[Source texts of formatted documents]
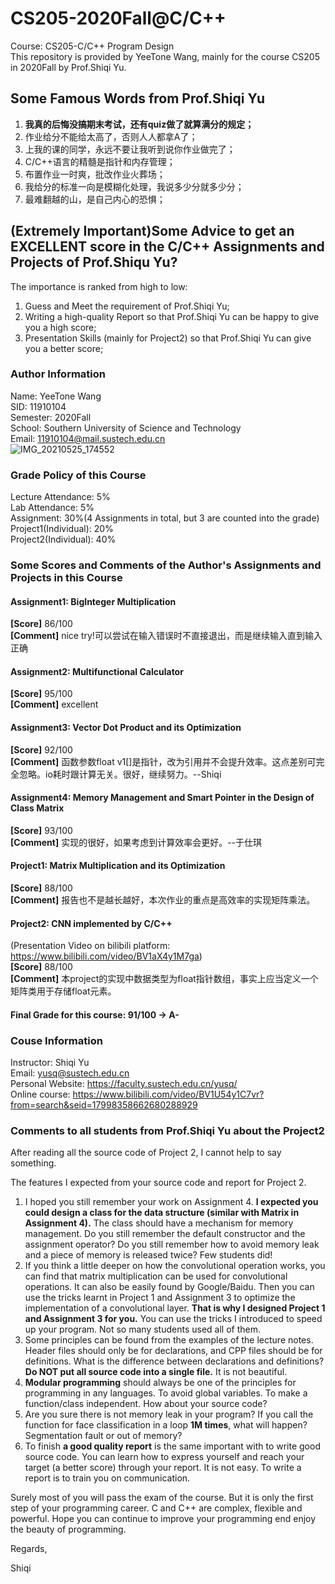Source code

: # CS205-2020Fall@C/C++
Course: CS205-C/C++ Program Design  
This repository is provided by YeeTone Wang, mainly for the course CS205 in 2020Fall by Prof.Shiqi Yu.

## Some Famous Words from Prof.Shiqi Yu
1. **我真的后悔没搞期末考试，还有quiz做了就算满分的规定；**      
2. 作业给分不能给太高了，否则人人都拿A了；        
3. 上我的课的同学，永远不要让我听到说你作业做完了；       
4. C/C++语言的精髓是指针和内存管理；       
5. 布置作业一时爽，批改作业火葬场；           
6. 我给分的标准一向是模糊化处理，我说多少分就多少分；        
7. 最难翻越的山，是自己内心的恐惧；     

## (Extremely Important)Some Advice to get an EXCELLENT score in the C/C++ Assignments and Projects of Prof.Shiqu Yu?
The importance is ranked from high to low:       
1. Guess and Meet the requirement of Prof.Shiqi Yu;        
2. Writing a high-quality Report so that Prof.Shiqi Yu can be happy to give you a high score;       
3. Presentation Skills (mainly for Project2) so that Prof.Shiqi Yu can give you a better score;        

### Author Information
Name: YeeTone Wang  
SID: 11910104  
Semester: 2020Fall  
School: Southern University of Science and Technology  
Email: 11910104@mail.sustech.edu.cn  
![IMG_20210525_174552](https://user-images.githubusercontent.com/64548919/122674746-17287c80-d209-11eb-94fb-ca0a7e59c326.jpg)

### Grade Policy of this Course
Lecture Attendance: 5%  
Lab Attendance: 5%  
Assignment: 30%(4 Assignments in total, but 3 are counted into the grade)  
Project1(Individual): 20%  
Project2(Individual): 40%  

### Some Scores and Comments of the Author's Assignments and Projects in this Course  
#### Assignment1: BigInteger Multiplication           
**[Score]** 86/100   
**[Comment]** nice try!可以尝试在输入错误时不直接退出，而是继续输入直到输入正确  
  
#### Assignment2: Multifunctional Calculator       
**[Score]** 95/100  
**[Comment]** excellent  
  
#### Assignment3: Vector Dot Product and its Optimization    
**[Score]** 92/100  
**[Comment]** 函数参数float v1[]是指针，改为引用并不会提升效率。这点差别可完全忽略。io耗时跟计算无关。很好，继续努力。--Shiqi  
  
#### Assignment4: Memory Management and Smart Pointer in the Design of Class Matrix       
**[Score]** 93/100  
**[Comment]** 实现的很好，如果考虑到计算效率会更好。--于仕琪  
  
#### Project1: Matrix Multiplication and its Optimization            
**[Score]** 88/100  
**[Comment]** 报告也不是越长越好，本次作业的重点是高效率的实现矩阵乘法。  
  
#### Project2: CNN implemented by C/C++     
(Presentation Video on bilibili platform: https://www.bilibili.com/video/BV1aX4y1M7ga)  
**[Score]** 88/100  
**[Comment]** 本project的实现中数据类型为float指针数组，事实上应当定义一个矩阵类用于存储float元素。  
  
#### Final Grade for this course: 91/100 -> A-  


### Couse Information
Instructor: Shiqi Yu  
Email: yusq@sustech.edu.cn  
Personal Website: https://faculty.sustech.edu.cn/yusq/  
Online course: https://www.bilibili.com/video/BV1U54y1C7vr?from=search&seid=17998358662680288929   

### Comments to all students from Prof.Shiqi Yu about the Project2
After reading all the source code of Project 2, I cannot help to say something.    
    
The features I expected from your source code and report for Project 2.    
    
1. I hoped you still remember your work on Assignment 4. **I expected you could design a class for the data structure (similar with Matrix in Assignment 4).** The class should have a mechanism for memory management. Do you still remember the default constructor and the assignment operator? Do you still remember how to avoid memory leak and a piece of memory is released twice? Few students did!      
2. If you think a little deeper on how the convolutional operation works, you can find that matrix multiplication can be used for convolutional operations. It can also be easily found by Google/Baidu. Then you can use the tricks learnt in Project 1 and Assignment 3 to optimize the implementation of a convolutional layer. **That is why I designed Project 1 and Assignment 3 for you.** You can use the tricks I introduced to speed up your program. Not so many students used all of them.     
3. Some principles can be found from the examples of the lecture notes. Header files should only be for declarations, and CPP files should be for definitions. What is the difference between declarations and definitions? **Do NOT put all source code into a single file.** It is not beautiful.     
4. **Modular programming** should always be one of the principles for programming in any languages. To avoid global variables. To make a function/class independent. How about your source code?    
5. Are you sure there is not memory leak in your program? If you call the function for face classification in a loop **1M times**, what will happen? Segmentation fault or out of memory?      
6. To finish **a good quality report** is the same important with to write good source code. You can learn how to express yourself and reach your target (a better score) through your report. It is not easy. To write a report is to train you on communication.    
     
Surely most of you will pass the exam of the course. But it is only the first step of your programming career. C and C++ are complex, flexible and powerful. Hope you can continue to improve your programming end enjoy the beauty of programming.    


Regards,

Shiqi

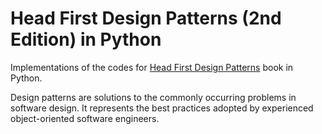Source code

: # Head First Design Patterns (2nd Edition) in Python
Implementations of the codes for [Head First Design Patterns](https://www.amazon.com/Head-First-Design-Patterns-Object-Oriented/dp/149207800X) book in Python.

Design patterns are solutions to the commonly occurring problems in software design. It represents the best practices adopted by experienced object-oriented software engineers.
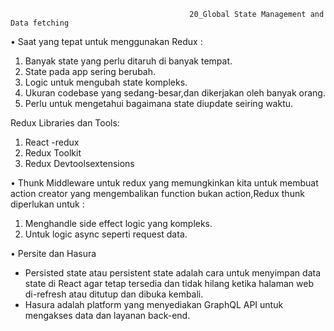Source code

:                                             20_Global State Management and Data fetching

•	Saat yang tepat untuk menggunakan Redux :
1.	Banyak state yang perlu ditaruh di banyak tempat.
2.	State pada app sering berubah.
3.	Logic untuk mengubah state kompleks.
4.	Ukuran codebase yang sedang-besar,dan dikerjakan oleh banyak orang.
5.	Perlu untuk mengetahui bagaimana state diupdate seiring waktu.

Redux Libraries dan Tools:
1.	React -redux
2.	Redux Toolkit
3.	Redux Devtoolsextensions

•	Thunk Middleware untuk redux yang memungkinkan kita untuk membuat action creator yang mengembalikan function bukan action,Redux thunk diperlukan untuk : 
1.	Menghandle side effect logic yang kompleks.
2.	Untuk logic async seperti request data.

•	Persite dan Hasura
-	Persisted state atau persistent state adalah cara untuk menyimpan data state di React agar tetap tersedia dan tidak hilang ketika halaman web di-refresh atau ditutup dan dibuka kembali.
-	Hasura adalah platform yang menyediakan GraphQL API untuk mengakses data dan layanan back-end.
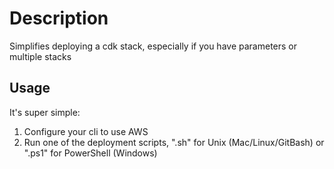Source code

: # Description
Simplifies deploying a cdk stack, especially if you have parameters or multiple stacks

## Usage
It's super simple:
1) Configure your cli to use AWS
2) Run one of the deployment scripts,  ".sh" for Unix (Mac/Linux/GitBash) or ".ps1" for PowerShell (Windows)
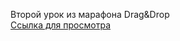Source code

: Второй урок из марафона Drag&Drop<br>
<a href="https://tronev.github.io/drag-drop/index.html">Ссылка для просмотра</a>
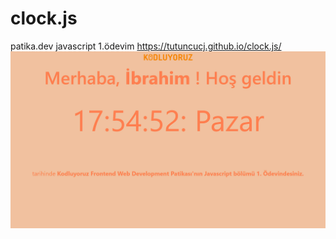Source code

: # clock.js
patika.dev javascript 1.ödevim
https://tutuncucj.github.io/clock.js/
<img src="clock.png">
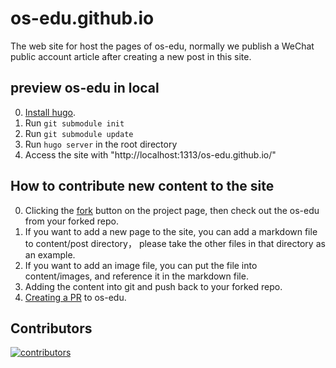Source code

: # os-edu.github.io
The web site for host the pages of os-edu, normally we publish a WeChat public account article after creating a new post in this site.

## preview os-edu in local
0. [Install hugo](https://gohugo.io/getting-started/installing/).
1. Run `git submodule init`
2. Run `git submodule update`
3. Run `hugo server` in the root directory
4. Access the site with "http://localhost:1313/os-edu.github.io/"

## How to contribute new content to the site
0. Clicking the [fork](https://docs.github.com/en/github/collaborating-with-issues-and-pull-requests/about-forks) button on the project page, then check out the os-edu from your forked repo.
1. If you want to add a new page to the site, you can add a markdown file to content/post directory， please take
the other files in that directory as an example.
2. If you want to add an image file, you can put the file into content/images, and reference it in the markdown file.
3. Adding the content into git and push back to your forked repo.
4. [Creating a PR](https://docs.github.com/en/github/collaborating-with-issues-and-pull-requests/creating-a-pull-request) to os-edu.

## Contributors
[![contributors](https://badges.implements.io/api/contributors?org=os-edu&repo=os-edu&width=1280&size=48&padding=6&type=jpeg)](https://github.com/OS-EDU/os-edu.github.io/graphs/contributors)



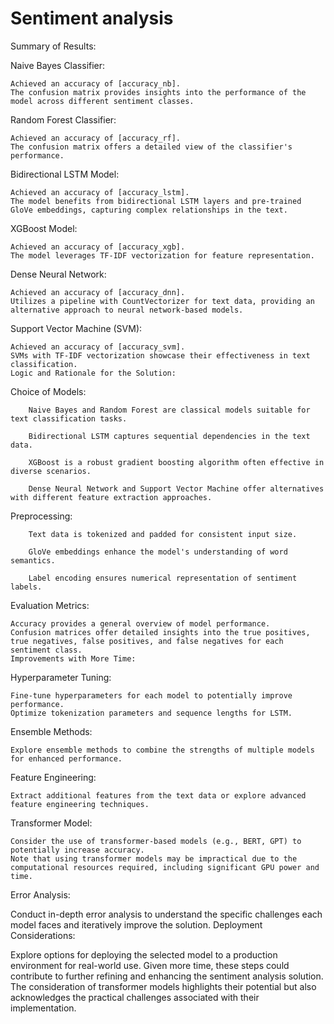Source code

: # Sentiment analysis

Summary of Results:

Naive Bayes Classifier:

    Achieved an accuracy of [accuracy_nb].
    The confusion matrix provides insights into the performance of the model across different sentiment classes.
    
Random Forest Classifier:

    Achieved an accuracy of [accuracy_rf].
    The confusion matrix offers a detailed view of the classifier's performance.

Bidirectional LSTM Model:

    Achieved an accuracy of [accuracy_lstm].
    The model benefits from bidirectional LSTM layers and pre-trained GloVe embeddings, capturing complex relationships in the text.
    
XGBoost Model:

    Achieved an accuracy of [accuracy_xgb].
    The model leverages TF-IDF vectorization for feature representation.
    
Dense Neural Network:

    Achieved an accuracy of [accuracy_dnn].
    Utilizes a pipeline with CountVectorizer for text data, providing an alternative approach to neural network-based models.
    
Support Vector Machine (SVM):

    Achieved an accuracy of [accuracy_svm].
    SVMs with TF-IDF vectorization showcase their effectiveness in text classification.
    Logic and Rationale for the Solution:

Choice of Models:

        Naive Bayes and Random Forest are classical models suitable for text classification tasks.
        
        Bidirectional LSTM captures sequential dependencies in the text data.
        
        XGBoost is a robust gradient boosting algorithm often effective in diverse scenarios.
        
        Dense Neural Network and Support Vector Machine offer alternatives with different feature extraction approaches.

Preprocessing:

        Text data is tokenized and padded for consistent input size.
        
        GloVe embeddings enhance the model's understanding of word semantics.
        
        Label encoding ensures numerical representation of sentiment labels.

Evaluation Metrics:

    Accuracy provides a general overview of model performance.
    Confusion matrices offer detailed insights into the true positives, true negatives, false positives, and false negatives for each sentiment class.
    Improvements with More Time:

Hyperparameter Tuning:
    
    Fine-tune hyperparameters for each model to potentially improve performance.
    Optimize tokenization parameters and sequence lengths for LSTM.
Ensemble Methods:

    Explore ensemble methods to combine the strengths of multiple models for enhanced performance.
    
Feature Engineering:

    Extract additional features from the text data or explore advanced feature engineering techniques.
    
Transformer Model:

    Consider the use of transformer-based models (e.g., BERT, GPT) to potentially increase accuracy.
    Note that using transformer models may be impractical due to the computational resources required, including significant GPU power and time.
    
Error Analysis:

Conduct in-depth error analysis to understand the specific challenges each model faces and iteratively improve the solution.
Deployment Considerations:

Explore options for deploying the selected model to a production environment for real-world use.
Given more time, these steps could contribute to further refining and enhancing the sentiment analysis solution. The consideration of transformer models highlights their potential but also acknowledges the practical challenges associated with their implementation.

---

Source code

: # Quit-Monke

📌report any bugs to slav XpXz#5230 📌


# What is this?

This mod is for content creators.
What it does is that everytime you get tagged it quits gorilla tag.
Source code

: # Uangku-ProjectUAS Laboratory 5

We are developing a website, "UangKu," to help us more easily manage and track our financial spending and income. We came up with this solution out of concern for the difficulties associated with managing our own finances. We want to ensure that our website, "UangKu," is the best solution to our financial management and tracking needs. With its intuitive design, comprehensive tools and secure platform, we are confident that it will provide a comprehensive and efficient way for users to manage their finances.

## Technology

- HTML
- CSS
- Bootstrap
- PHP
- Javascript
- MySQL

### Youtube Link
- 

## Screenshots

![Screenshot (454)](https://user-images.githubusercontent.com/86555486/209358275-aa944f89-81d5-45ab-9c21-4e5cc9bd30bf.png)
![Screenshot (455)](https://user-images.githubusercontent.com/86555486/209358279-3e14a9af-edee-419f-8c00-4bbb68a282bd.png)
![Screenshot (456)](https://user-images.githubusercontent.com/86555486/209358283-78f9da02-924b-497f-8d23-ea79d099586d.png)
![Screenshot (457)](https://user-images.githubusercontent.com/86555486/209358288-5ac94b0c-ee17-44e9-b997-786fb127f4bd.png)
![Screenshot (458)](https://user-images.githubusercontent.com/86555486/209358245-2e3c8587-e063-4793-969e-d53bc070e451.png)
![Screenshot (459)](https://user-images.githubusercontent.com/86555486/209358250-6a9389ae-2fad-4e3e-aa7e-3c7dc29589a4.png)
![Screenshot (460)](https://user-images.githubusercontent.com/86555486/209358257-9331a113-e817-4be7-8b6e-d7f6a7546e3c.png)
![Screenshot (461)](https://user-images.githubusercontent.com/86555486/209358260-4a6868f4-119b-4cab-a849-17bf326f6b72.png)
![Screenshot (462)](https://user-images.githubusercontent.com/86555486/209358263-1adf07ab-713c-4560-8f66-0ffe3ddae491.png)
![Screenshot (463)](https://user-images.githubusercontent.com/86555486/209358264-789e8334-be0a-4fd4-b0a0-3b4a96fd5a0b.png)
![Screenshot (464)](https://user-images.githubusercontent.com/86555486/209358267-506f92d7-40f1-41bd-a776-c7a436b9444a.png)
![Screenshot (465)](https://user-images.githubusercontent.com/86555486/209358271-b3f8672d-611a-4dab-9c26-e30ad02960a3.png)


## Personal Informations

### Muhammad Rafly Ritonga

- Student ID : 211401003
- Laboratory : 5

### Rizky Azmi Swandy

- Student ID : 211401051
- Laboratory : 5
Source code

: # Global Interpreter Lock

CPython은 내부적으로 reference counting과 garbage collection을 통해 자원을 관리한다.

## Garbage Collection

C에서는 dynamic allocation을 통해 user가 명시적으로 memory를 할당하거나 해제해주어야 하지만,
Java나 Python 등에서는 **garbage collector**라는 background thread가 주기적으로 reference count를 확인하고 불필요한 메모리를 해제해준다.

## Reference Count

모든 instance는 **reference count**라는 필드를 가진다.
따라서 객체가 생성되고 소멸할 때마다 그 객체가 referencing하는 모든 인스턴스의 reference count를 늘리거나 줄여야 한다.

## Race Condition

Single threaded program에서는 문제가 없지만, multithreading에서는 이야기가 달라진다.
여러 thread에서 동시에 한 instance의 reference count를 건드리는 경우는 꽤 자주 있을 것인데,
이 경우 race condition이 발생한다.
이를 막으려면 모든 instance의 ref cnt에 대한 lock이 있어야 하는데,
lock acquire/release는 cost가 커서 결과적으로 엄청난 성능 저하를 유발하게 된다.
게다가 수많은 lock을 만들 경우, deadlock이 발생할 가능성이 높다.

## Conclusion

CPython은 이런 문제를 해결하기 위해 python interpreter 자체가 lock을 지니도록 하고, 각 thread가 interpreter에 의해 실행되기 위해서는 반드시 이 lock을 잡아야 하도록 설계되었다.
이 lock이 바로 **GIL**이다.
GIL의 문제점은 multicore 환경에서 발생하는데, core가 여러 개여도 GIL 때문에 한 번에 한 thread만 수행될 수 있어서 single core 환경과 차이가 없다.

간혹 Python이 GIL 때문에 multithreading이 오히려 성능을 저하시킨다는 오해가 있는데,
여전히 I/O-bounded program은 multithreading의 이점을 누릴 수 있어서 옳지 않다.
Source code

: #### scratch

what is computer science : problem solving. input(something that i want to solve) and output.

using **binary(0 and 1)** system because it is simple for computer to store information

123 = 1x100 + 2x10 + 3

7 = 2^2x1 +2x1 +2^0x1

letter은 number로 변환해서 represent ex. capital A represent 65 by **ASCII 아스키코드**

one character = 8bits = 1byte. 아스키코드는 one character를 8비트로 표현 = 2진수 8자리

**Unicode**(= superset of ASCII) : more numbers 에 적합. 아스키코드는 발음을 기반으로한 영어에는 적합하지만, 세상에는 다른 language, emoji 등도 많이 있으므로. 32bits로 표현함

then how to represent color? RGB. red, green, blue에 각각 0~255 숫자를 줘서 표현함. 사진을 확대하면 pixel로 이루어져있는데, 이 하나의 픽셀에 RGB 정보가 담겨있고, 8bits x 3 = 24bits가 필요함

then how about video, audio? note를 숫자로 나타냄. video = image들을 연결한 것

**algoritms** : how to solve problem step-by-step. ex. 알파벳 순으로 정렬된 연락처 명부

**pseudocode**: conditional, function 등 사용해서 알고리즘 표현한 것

---

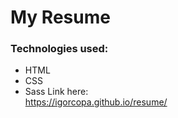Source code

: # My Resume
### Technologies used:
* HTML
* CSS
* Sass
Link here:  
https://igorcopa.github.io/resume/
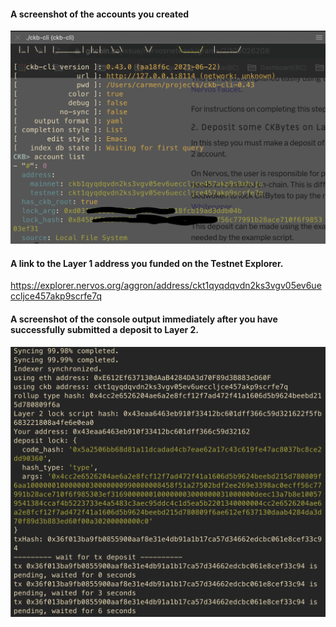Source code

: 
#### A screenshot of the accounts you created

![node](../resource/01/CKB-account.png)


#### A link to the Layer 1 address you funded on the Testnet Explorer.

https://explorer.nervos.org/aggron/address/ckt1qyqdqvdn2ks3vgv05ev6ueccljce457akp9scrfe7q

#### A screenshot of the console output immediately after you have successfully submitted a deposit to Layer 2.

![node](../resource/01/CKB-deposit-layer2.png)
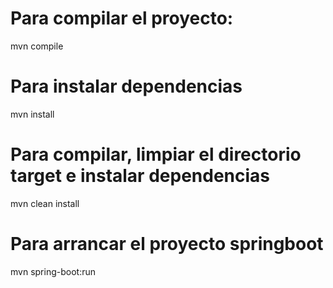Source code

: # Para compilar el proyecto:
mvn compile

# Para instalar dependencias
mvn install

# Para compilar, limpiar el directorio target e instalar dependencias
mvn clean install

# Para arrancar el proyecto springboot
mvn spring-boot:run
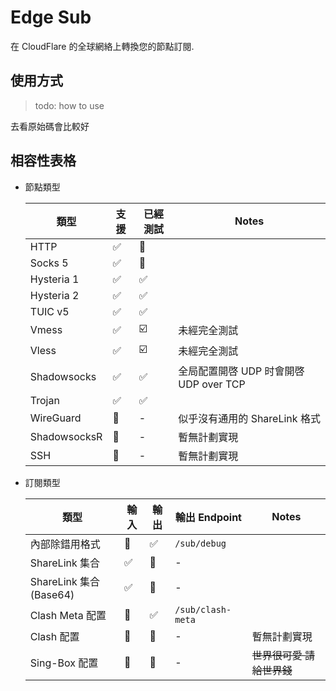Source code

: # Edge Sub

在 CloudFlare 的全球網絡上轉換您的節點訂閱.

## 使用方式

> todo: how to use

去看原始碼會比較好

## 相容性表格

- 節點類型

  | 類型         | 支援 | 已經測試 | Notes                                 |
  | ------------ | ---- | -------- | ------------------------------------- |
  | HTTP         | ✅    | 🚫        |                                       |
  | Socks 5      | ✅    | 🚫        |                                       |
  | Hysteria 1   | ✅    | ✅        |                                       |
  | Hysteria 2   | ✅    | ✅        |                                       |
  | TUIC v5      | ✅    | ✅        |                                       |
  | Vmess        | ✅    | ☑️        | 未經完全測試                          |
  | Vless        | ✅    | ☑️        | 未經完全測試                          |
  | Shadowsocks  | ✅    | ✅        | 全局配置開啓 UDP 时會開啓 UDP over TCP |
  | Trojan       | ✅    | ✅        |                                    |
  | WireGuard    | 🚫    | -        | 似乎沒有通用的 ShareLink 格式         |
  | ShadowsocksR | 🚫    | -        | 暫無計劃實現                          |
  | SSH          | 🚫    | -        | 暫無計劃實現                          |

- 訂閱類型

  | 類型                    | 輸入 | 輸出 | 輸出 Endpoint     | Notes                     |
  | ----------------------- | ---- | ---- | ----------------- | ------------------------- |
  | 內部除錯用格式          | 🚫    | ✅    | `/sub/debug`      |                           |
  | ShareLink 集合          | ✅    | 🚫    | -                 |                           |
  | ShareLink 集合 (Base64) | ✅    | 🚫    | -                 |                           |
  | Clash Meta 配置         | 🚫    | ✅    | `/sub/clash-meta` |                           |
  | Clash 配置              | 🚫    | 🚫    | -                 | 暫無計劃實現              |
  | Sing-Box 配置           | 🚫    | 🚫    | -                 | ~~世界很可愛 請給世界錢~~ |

▸ Task requirements:
The lines above from the one containing "Achieved an accuracy of [accuracy_nb]." through the one containing "GloVe embeddings enhance" are to be set down exactly, and no others.

▸ Solution for this exercise:
    Achieved an accuracy of [accuracy_nb].
    The confusion matrix provides insights into the performance of the model across different sentiment classes.
    
Random Forest Classifier:

    Achieved an accuracy of [accuracy_rf].
    The confusion matrix offers a detailed view of the classifier's performance.

Bidirectional LSTM Model:

    Achieved an accuracy of [accuracy_lstm].
    The model benefits from bidirectional LSTM layers and pre-trained GloVe embeddings, capturing complex relationships in the text.
    
XGBoost Model:

    Achieved an accuracy of [accuracy_xgb].
    The model leverages TF-IDF vectorization for feature representation.
    
Dense Neural Network:

    Achieved an accuracy of [accuracy_dnn].
    Utilizes a pipeline with CountVectorizer for text data, providing an alternative approach to neural network-based models.
    
Support Vector Machine (SVM):

    Achieved an accuracy of [accuracy_svm].
    SVMs with TF-IDF vectorization showcase their effectiveness in text classification.
    Logic and Rationale for the Solution:

Choice of Models:

        Naive Bayes and Random Forest are classical models suitable for text classification tasks.
        
        Bidirectional LSTM captures sequential dependencies in the text data.
        
        XGBoost is a robust gradient boosting algorithm often effective in diverse scenarios.
        
        Dense Neural Network and Support Vector Machine offer alternatives with different feature extraction approaches.

Preprocessing:

        Text data is tokenized and padded for consistent input size.
        
        GloVe embeddings enhance the model's understanding of word semantics.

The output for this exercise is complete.